— Instructions for the task —
Look below for the line that has "当用户从Paused状态恢复". Set down the lines from there through the line that has "## 停止与重启Activity", exactly as written.

— Provided information —
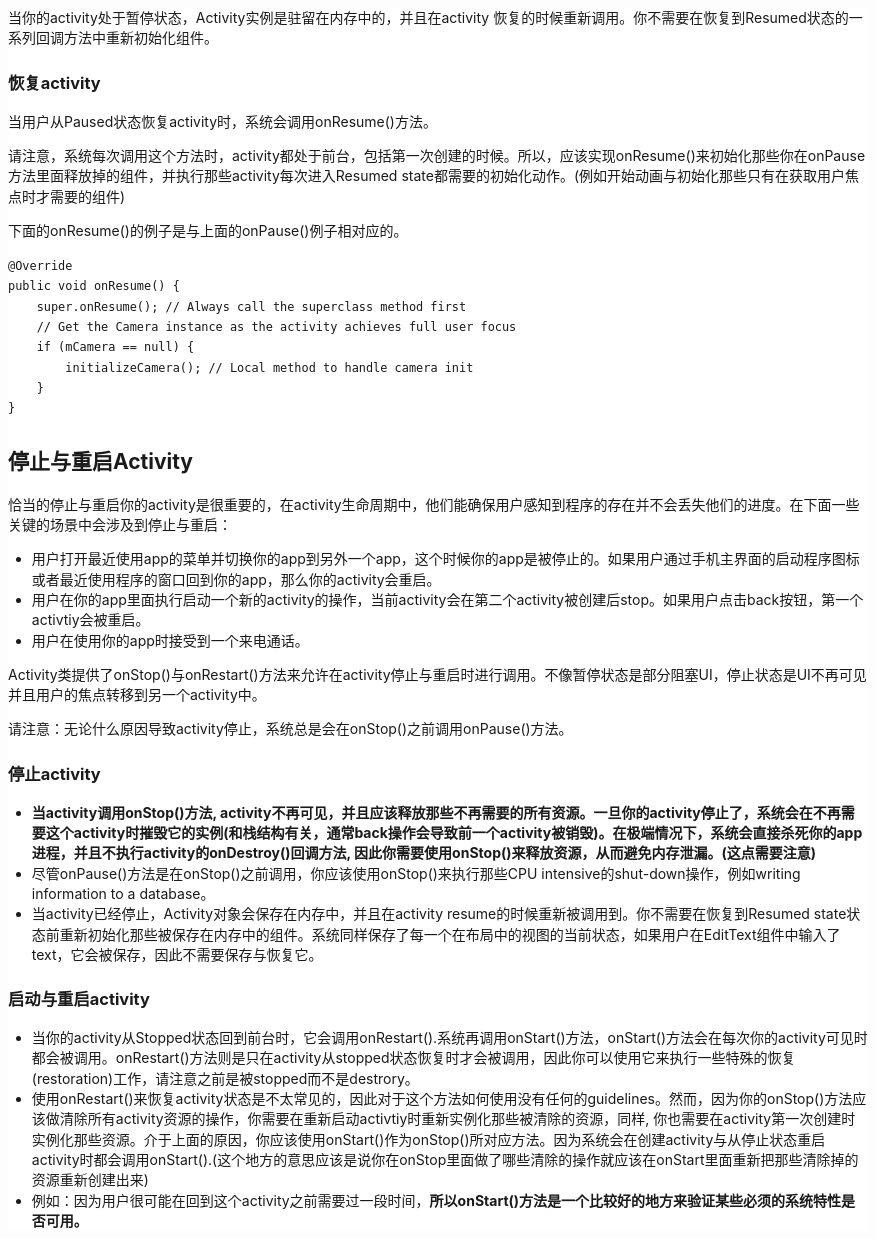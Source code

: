 当你的activity处于暂停状态，Activity实例是驻留在内存中的，并且在activity 恢复的时候重新调用。你不需要在恢复到Resumed状态的一系列回调方法中重新初始化组件。

### 恢复activity

当用户从Paused状态恢复activity时，系统会调用onResume()方法。

请注意，系统每次调用这个方法时，activity都处于前台，包括第一次创建的时候。所以，应该实现onResume()来初始化那些你在onPause方法里面释放掉的组件，并执行那些activity每次进入Resumed state都需要的初始化动作。(例如开始动画与初始化那些只有在获取用户焦点时才需要的组件)

下面的onResume()的例子是与上面的onPause()例子相对应的。

	@Override
	public void onResume() {
		super.onResume(); // Always call the superclass method first
		// Get the Camera instance as the activity achieves full user focus
		if (mCamera == null) {
			initializeCamera(); // Local method to handle camera init
		}
	}

## 停止与重启Activity

恰当的停止与重启你的activity是很重要的，在activity生命周期中，他们能确保用户感知到程序的存在并不会丢失他们的进度。在下面一些关键的场景中会涉及到停止与重启：

* 用户打开最近使用app的菜单并切换你的app到另外一个app，这个时候你的app是被停止的。如果用户通过手机主界面的启动程序图标或者最近使用程序的窗口回到你的app，那么你的activity会重启。
* 用户在你的app里面执行启动一个新的activity的操作，当前activity会在第二个activity被创建后stop。如果用户点击back按钮，第一个activtiy会被重启。
* 用户在使用你的app时接受到一个来电通话。

Activity类提供了onStop()与onRestart()方法来允许在activity停止与重启时进行调用。不像暂停状态是部分阻塞UI，停止状态是UI不再可见并且用户的焦点转移到另一个activity中。

请注意：无论什么原因导致activity停止，系统总是会在onStop()之前调用onPause()方法。

### 停止activity

* **当activity调用onStop()方法, activity不再可见，并且应该释放那些不再需要的所有资源。一旦你的activity停止了，系统会在不再需要这个activity时摧毁它的实例(和栈结构有关，通常back操作会导致前一个activity被销毁)。在极端情况下，系统会直接杀死你的app进程，并且不执行activity的onDestroy()回调方法, 因此你需要使用onStop()来释放资源，从而避免内存泄漏。(这点需要注意)**
* 尽管onPause()方法是在onStop()之前调用，你应该使用onStop()来执行那些CPU intensive的shut-down操作，例如writing information to a database。
* 当activity已经停止，Activity对象会保存在内存中，并且在activity resume的时候重新被调用到。你不需要在恢复到Resumed state状态前重新初始化那些被保存在内存中的组件。系统同样保存了每一个在布局中的视图的当前状态，如果用户在EditText组件中输入了text，它会被保存，因此不需要保存与恢复它。

### 启动与重启activity

* 当你的activity从Stopped状态回到前台时，它会调用onRestart().系统再调用onStart()方法，onStart()方法会在每次你的activity可见时都会被调用。onRestart()方法则是只在activity从stopped状态恢复时才会被调用，因此你可以使用它来执行一些特殊的恢复(restoration)工作，请注意之前是被stopped而不是destrory。
* 使用onRestart()来恢复activity状态是不太常见的，因此对于这个方法如何使用没有任何的guidelines。然而，因为你的onStop()方法应该做清除所有activity资源的操作，你需要在重新启动activtiy时重新实例化那些被清除的资源，同样, 你也需要在activity第一次创建时实例化那些资源。介于上面的原因，你应该使用onStart()作为onStop()所对应方法。因为系统会在创建activity与从停止状态重启activity时都会调用onStart().(这个地方的意思应该是说你在onStop里面做了哪些清除的操作就应该在onStart里面重新把那些清除掉的资源重新创建出来)
* 例如：因为用户很可能在回到这个activity之前需要过一段时间，**所以onStart()方法是一个比较好的地方来验证某些必须的系统特性是否可用。**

— Response below —
当用户从Paused状态恢复activity时，系统会调用onResume()方法。

请注意，系统每次调用这个方法时，activity都处于前台，包括第一次创建的时候。所以，应该实现onResume()来初始化那些你在onPause方法里面释放掉的组件，并执行那些activity每次进入Resumed state都需要的初始化动作。(例如开始动画与初始化那些只有在获取用户焦点时才需要的组件)

下面的onResume()的例子是与上面的onPause()例子相对应的。

	@Override
	public void onResume() {
		super.onResume(); // Always call the superclass method first
		// Get the Camera instance as the activity achieves full user focus
		if (mCamera == null) {
			initializeCamera(); // Local method to handle camera init
		}
	}

## 停止与重启Activity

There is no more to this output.